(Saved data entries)

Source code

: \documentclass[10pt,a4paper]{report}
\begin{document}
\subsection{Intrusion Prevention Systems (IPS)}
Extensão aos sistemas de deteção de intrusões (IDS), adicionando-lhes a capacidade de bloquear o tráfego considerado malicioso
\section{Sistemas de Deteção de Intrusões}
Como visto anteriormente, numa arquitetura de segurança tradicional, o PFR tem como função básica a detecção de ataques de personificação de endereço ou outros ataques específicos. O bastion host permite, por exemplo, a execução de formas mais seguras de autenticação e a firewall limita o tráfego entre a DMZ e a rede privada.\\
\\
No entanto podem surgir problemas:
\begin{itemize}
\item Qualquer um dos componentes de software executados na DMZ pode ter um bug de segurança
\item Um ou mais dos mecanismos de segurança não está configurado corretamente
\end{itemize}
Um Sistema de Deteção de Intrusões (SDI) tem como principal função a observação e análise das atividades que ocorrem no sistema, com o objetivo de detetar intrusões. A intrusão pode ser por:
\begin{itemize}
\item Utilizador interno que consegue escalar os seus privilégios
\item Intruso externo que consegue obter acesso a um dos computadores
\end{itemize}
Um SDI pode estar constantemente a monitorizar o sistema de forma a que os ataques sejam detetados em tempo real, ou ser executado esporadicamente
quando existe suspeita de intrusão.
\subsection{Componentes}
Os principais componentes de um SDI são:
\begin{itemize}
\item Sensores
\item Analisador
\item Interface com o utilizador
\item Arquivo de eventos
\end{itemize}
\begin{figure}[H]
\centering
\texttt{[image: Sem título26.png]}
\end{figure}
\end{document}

▶ _REQUIRED WORK_
Repeat only the lines starting at the one that contains "Arquivo de eventos" and ending at the last line above, exactly as written.

▶ _RESPONSE AREA_
\item Arquivo de eventos
\end{itemize}
\begin{figure}[H]
\centering
\texttt{[image: Sem título26.png]}
\end{figure}
\end{document}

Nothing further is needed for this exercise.